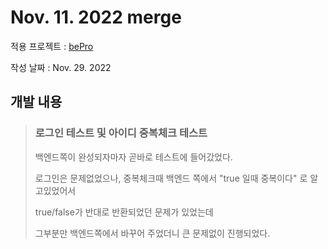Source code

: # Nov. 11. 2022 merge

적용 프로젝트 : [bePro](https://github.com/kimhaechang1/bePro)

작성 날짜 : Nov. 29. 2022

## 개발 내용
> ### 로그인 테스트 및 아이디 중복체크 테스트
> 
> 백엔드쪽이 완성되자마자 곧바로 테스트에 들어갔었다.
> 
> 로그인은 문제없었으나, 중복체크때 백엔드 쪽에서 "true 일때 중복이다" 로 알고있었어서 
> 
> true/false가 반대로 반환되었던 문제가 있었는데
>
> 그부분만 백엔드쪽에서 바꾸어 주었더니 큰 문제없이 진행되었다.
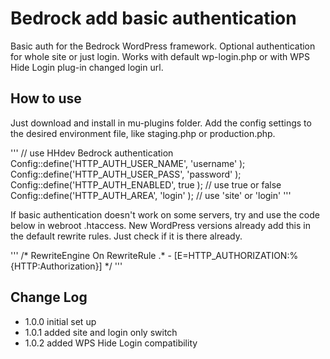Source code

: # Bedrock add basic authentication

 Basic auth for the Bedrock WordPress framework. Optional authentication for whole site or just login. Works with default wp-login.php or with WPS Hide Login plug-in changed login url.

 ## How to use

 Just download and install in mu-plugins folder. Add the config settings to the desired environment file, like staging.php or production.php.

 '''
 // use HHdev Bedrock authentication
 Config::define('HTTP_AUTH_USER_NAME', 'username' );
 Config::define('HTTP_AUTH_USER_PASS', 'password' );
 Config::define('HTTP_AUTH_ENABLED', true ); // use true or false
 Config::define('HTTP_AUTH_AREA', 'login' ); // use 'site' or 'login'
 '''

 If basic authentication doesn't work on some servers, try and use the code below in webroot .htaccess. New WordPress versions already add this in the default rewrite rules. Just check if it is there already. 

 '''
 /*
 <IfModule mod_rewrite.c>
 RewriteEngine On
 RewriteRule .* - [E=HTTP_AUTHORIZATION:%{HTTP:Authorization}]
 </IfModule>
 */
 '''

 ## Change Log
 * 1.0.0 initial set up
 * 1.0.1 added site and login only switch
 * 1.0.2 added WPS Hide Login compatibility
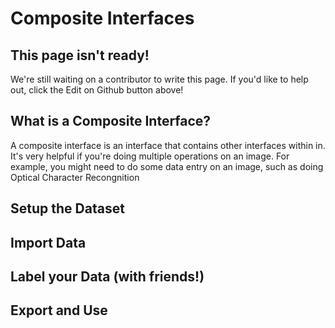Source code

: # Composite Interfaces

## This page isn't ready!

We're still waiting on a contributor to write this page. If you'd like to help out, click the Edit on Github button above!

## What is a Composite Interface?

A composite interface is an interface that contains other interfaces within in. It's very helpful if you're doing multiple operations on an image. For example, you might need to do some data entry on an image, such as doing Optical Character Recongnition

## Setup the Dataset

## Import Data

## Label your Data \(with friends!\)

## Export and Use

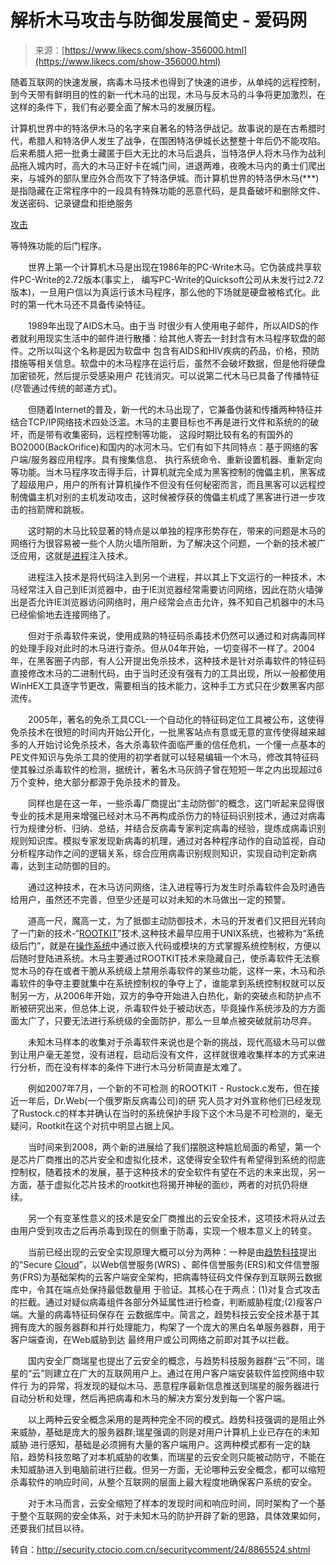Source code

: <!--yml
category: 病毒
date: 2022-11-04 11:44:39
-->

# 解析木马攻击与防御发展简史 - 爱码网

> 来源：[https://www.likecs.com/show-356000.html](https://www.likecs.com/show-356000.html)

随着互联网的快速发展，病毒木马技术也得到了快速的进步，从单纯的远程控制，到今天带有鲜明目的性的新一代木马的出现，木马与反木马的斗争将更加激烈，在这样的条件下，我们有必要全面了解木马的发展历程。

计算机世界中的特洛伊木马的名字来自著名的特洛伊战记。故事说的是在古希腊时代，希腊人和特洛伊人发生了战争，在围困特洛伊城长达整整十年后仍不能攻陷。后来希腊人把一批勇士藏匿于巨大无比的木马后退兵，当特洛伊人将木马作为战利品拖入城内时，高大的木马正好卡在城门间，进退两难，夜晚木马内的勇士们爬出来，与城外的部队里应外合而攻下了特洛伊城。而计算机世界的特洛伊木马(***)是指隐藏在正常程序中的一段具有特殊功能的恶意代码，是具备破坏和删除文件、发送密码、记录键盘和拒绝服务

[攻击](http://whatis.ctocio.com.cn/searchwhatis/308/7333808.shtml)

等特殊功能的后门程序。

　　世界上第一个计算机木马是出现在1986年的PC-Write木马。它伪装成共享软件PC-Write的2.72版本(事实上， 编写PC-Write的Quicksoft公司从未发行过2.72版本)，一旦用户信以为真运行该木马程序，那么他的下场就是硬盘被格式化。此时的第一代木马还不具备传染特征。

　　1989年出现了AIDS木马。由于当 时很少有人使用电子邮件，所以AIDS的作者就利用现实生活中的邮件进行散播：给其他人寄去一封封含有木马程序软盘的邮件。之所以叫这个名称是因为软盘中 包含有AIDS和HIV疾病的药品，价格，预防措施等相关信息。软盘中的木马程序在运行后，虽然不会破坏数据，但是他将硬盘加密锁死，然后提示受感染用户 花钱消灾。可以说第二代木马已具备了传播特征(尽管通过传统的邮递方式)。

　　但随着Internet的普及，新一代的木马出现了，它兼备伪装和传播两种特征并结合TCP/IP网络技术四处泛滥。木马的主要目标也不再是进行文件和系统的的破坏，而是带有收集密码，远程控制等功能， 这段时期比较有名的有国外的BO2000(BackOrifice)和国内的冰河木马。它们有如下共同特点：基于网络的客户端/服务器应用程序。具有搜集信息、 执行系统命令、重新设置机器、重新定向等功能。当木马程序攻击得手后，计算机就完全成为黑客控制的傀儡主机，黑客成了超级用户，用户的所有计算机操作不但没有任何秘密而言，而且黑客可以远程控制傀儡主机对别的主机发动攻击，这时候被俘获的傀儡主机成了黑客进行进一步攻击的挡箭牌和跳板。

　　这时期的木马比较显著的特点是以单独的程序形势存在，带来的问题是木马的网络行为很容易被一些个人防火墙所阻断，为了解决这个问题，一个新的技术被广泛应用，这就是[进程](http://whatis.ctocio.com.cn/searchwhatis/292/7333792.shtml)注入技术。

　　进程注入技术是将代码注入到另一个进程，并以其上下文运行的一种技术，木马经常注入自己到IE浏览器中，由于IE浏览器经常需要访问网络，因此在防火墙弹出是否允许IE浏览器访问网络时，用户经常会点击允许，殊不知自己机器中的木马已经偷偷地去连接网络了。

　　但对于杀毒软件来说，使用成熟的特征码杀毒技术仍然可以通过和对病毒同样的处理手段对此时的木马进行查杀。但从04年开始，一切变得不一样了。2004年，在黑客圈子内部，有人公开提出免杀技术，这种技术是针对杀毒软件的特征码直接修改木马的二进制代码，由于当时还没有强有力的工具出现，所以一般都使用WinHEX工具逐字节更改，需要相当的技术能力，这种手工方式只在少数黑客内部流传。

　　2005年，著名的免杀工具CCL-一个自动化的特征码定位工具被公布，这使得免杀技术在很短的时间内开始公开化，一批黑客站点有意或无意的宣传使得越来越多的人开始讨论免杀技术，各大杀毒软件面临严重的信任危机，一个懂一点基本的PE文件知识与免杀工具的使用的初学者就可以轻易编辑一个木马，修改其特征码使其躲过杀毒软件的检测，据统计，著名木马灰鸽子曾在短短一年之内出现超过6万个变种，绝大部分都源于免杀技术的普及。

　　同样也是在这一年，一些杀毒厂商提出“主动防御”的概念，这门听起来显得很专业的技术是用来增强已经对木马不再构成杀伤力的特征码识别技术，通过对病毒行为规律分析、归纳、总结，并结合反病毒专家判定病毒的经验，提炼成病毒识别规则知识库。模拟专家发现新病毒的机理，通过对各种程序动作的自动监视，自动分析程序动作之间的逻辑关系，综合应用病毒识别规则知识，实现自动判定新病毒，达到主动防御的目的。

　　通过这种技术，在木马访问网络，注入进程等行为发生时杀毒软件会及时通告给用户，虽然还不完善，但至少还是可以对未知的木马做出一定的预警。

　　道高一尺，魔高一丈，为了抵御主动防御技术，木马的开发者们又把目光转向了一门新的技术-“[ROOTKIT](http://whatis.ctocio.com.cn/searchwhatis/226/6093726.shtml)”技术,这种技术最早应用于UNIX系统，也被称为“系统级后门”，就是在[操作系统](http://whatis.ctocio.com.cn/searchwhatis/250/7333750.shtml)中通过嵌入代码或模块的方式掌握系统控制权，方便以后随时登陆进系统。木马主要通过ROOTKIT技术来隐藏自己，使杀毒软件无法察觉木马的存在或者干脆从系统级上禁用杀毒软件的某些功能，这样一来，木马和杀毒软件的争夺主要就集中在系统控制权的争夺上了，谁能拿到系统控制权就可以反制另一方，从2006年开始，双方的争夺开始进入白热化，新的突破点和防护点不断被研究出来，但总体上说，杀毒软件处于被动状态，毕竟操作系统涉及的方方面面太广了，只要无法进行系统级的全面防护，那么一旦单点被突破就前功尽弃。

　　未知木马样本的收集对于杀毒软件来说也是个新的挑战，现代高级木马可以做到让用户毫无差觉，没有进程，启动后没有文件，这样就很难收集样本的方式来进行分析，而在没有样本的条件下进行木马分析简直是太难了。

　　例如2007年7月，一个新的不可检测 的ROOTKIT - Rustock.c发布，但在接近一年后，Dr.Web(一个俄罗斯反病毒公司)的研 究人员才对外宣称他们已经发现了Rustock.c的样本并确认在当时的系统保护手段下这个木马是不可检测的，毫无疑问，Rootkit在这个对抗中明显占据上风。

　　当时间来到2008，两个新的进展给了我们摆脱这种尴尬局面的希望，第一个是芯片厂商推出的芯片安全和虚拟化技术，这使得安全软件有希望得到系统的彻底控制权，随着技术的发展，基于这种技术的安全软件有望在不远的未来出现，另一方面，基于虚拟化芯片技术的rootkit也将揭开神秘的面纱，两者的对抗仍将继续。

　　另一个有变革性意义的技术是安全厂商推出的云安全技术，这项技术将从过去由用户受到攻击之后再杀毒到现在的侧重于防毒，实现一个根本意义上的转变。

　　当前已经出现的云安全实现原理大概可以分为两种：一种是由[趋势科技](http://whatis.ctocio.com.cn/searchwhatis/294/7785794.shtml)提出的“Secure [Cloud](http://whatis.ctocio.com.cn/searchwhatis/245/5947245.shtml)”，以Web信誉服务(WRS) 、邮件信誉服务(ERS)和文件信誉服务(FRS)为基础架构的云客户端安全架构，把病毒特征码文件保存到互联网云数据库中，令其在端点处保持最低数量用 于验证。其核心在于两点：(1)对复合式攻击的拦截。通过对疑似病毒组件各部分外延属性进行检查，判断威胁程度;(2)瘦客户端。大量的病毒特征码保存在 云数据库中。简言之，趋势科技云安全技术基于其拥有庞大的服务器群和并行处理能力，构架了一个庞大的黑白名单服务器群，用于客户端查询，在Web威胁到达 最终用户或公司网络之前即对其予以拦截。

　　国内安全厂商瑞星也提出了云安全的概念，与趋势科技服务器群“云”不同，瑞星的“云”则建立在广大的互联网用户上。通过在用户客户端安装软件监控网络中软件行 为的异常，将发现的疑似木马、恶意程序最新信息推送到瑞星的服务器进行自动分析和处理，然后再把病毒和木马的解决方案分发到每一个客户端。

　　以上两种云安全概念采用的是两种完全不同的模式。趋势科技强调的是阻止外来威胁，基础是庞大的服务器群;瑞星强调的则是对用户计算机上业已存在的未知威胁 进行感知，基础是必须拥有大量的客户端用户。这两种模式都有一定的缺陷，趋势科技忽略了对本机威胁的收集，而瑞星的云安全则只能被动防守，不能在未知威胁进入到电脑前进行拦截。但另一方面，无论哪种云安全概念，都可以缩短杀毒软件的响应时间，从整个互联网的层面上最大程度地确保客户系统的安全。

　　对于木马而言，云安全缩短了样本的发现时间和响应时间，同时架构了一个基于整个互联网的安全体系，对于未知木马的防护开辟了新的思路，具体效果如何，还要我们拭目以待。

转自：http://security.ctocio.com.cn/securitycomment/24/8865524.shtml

THE PROBLEM:
Show, from the listing above, each line that contains the word "true".

OUTPUT BELOW:
> 로그인은 문제없었으나, 중복체크때 백엔드 쪽에서 "true 일때 중복이다" 로 알고있었어서 
> true/false가 반대로 반환되었던 문제가 있었는데
 Config::define('HTTP_AUTH_ENABLED', true ); // use true or false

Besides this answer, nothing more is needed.